Лаура Ферми - Атомы у нас дома
Нильс Бор был по-прежнему озабочен судьбами Европы. Я помню, как мы однажды всей семьей отправились с ним на прогулку, и он почти все время говорил о войне, о Германии и о тех бедствиях, которые причинили нацисты. Но все же Бор в Лос-Аламосе был в менее напряженном состоянии и не поддавался до такой степени мрачным предчувствиям, как это было с ним в 1939 году в Нью-Йорке. Оккупация Дании нацистами, которой тогда так страшился Бор, в апреле 1940 года стала уже совершившимся фактом. А как бы ни было страшно какое-нибудь бедствие, ожидание его — еще страшней. Теперь Бор уже как-никак сжился с тем, что произошло. Горе его до некоторой степени притупилось и уже не парализовало его, как те страхи, которые оно собой вытеснило.

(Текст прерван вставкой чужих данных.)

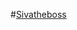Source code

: #[Sivatheboss](https://t.me/Sivatheboss)

<html>
<body>
<h1><font face="impact" color="red"" i learning html</font><h1>
</body>
</html>
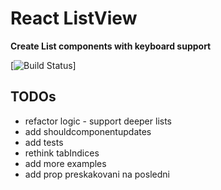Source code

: # React ListView

**Create List components with keyboard support**

[![Build Status](https://travis-ci.org/avocode/react-listview.svg?branch=master)]

## TODOs
- refactor logic - support deeper lists
- add shouldcomponentupdates
- add tests
- rethink tabIndices
- add more examples
- add prop preskakovani na posledni
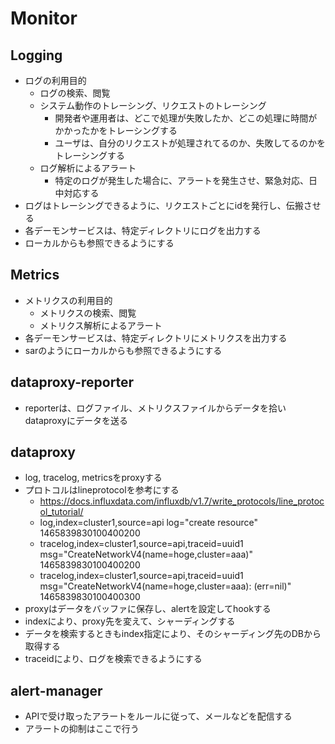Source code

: # Monitor


## Logging
* ログの利用目的
    * ログの検索、閲覧
    * システム動作のトレーシング、リクエストのトレーシング
        * 開発者や運用者は、どこで処理が失敗したか、どこの処理に時間がかかったかをトレーシングする
        * ユーザは、自分のリクエストが処理されてるのか、失敗してるのかをトレーシングする
    * ログ解析によるアラート
        * 特定のログが発生した場合に、アラートを発生させ、緊急対応、日中対応する
* ログはトレーシングできるように、リクエストごとにidを発行し、伝搬させる
* 各デーモンサービスは、特定ディレクトリにログを出力する
* ローカルからも参照できるようにする


## Metrics
* メトリクスの利用目的
    * メトリクスの検索、閲覧
    * メトリクス解析によるアラート
* 各デーモンサービスは、特定ディレクトリにメトリクスを出力する
* sarのようにローカルからも参照できるようにする


## dataproxy-reporter
* reporterは、ログファイル、メトリクスファイルからデータを拾いdataproxyにデータを送る


## dataproxy
* log, tracelog, metricsをproxyする
* プロトコルはlineprotocolを参考にする
    * https://docs.influxdata.com/influxdb/v1.7/write_protocols/line_protocol_tutorial/
    * log,index=cluster1,source=api log="create resource" 1465839830100400200
    * tracelog,index=cluster1,source=api,traceid=uuid1 msg="CreateNetworkV4(name=hoge,cluster=aaa)" 1465839830100400200
    * tracelog,index=cluster1,source=api,traceid=uuid1 msg="CreateNetworkV4(name=hoge,cluster=aaa): (err=nil)" 1465839830100400300
* proxyはデータをバッファに保存し、alertを設定してhookする
* indexにより、proxy先を変えて、シャーディングする
* データを検索するときもindex指定により、そのシャーディング先のDBから取得する
* traceidにより、ログを検索できるようにする


## alert-manager
* APIで受け取ったアラートをルールに従って、メールなどを配信する
* アラートの抑制はここで行う
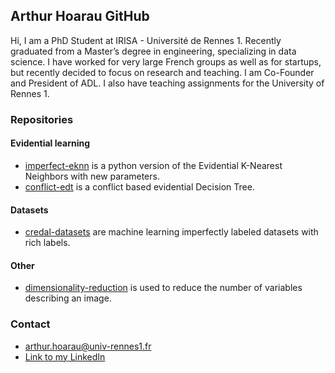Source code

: ## Arthur Hoarau GitHub

Hi, I am a PhD Student at IRISA - Université de Rennes 1. Recently graduated from a Master’s degree in engineering, specializing in data science. I have worked for very large French groups as well as for startups, but recently decided to focus on research and teaching. I am Co-Founder and President of ADL.
I also have teaching assignments for the University of Rennes 1.

### Repositories

#### Evidential learning
- [imperfect-eknn](https://github.com/ArthurHoa/imperfect_eknn) is a python version of the Evidential K-Nearest Neighbors with new parameters. 
- [conflict-edt](https://github.com/ArthurHoa/conflict_edt) is a conflict based evidential Decision Tree.

#### Datasets
- [credal-datasets](https://github.com/ArthurHoa/credal-datasets) are machine learning imperfectly labeled datasets with rich labels.


#### Other
- [dimensionality-reduction](https://github.com/ArthurHoa/dimensionality_reduction) is used to reduce the number of variables describing an image.

### Contact

- arthur.hoarau@univ-rennes1.fr
- [Link to my LinkedIn](http://www.linkedin.com/in/arthur-hoarau-b4b228140)

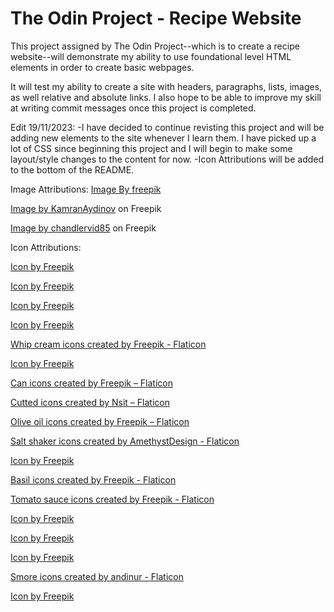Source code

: # The Odin Project - Recipe Website

This project assigned by The Odin Project--which is to create a recipe website--will demonstrate my ability to use foundational level HTML elements in order to create basic webpages.

It will test my ability to create a site with headers, paragraphs, lists, images, as well relative and absolute links. I also hope to be able to improve my skill at writing commit messages once this project is completed.

Edit 19/11/2023:
-I have decided to continue revisting this project and will be adding new elements to the site whenever I learn them. I have picked up a lot of CSS since beginning this project and I will begin to make some layout/style changes to the content for now.
-Icon Attributions will be added to the bottom of the README.







Image Attributions:
<a href="https://www.freepik.com/free-ai-image/ai-generated-image-banana_58598070.htm#fromView=search&term=banana+smoothie&page=1&position=1&track=ais_ai_generated&regularType=ai&uuid=c103547c-49aa-4b33-bd11-f624d8861776">Image By freepik</a>

<a href="https://www.freepik.com/free-photo/top-view-delicious-tomato-soup-tasty-dish-with-single-leaf-inside-plate-dark-background-dish-sauce-tomato-color-dinner-soup_15121656.htm#query=tomato%20soup&position=3&from_view=search&track=ais&uuid=45114dd9-357f-47c4-ba4c-4affffafc08b">Image by KamranAydinov</a> on Freepik

<a href="https://www.freepik.com/free-photo/homemade-traditional-smore-wooden-table-ai-generative_41369895.htm#query=smores&position=0&from_view=search&track=sph&uuid=39f525c6-f737-444e-bca3-d588782f0a4c">Image by chandlervid85</a> on Freepik

Icon Attributions:

<a href="https://www.freepik.com/icon/banana_3578232">Icon by Freepik</a>

<a href="https://www.freepik.com/icon/peanut-butter_734780">Icon by Freepik</a>

<a href="https://www.freepik.com/icon/yogurt_199587">Icon by Freepik</a>

<a href="https://www.freepik.com/icon/milk_372973#fromView=search&term=milk&page=1&position=1&track=ais">Icon by Freepik</a>

<a href="https://www.flaticon.com/free-icons/whip-cream" title="whip cream icons">Whip cream icons created by Freepik - Flaticon</a>

<a href="https://www.freepik.com/icon/smoothies_3280087#fromView=search&term=banana+smoothie&page=1&position=6&track=ais">Icon by Freepik</a>

<a href="https://www.flaticon.com/free-icons/can" title="can icons">Can icons created by Freepik – Flaticon</a>

<a href="https://www.flaticon.com/free-icons/cutted" title="cutted icons">Cutted icons created by Nsit – Flaticon</a>

<a href="https://www.flaticon.com/free-icons/olive-oil" title="olive oil icons">Olive oil icons created by Freepik – Flaticon</a>

<a href="https://www.flaticon.com/free-icons/salt-shaker" title="salt shaker icons">Salt shaker icons created by AmethystDesign - Flaticon</a>

<a href="https://www.freepik.com/icon/glass-water_3248369#fromView=search&term=water&page=1&position=8&track=ais">Icon by Freepik</a>

<a href="https://www.flaticon.com/free-icons/basil" title="basil icons">Basil icons created by Freepik - Flaticon</a>

<a href="https://www.flaticon.com/free-icons/tomato-sauce" title="tomato sauce icons">Tomato sauce icons created by Freepik - Flaticon</a>

<a href="https://www.freepik.com/icon/chocolate-bar_4142995#fromView=search&term=chocolate&page=1&position=1&track=ais">Icon by Freepik</a>

<a href="https://www.freepik.com/icon/cracker_5816596#fromView=search&term=graham+cracker&page=1&position=25&track=ais">Icon by Freepik</a>

<a href="https://www.freepik.com/icon/cotton-candy_2913809#fromView=search&term=marshmallow&page=1&position=22&track=ais">Icon by Freepik</a>

<a href="https://www.flaticon.com/free-icons/smore" title="smore icons">Smore icons created by andinur - Flaticon</a>

<a href="https://www.freepik.com/icon/cookie_541732#fromView=search&term=cookie&page=1&position=12&track=ais">Icon by Freepik</a>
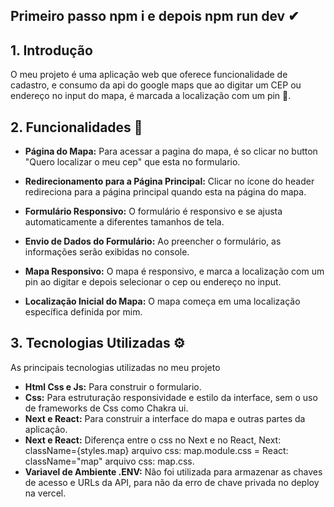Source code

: ## Primeiro passo npm i e depois npm run dev ✔

## **1. Introdução**

O meu projeto é uma aplicação web que oferece funcionalidade de cadastro, e consumo da api do google maps que ao digitar um CEP ou endereço no input do mapa, é marcada a localização com um pin 📍. 

## **2. Funcionalidades 🔎**

- **Página do Mapa:** Para acessar a pagina do mapa, é so clicar no button "Quero localizar o meu cep" que esta no formulario.

- **Redirecionamento para a Página Principal:** Clicar no ícone do header redireciona para a página principal quando esta na página do mapa.

- **Formulário Responsivo:** O formulário é responsivo e se ajusta automaticamente a diferentes tamanhos de tela.

- **Envio de Dados do Formulário:** Ao preencher o formulário, as informações serão exibidas no console. 

- **Mapa Responsivo:** O mapa é responsivo, e marca a localização com um pin ao digitar e depois selecionar  o cep ou endereço no input.

- **Localização Inicial do Mapa:** O mapa começa em uma localização específica  definida por mim.

## **3. Tecnologias Utilizadas ⚙**

As principais tecnologias utilizadas no meu projeto

- **Html Css e Js:** Para construir o formulario.
- **Css:** Para estruturação  responsividade e estilo da interface, sem o uso de frameworks de Css como Chakra ui.
- **Next e React:** Para construir a interface do mapa e outras partes da aplicação.
- **Next e React:** Diferença entre o css no Next e no React,  Next: className={styles.map} arquivo css: map.module.css = React: className="map" arquivo css: map.css.
- **Variavel de Ambiente  .ENV:** Não foi utilizada para armazenar as chaves de acesso e URLs da API, para não da erro de chave privada no deploy na vercel.

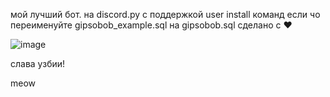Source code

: мой лучший бот. на discord.py c поддержкой user install команд
если чо переименуйте gipsobob_example.sql на gipsobob.sql
сделано с ❤️

![image](https://github.com/gaips1/gipsobob/assets/50048569/2deec384-09ea-4786-b224-126b939046d2)

слава узбии!




meow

В то воскресенье, осенью 1944 года, во время нашей прогулки, Бора все-таки можно было время от времени как-то отвлечь от его мрачных мыслей, обратив его внимание на изумительную красоту природы, на чудеса, открывающиеся перед нашими глазами. Так как наверху, в горах, уже похолодало и ветер среди дня становился резким, мы решили пойти укрытой тропинкой, которая вилась по самому дну каньона Фрихолес, и начали спускаться с нашей мезы от гостиницы к тому месту, где ручей Фрихолес впадает в Рио-Гранде.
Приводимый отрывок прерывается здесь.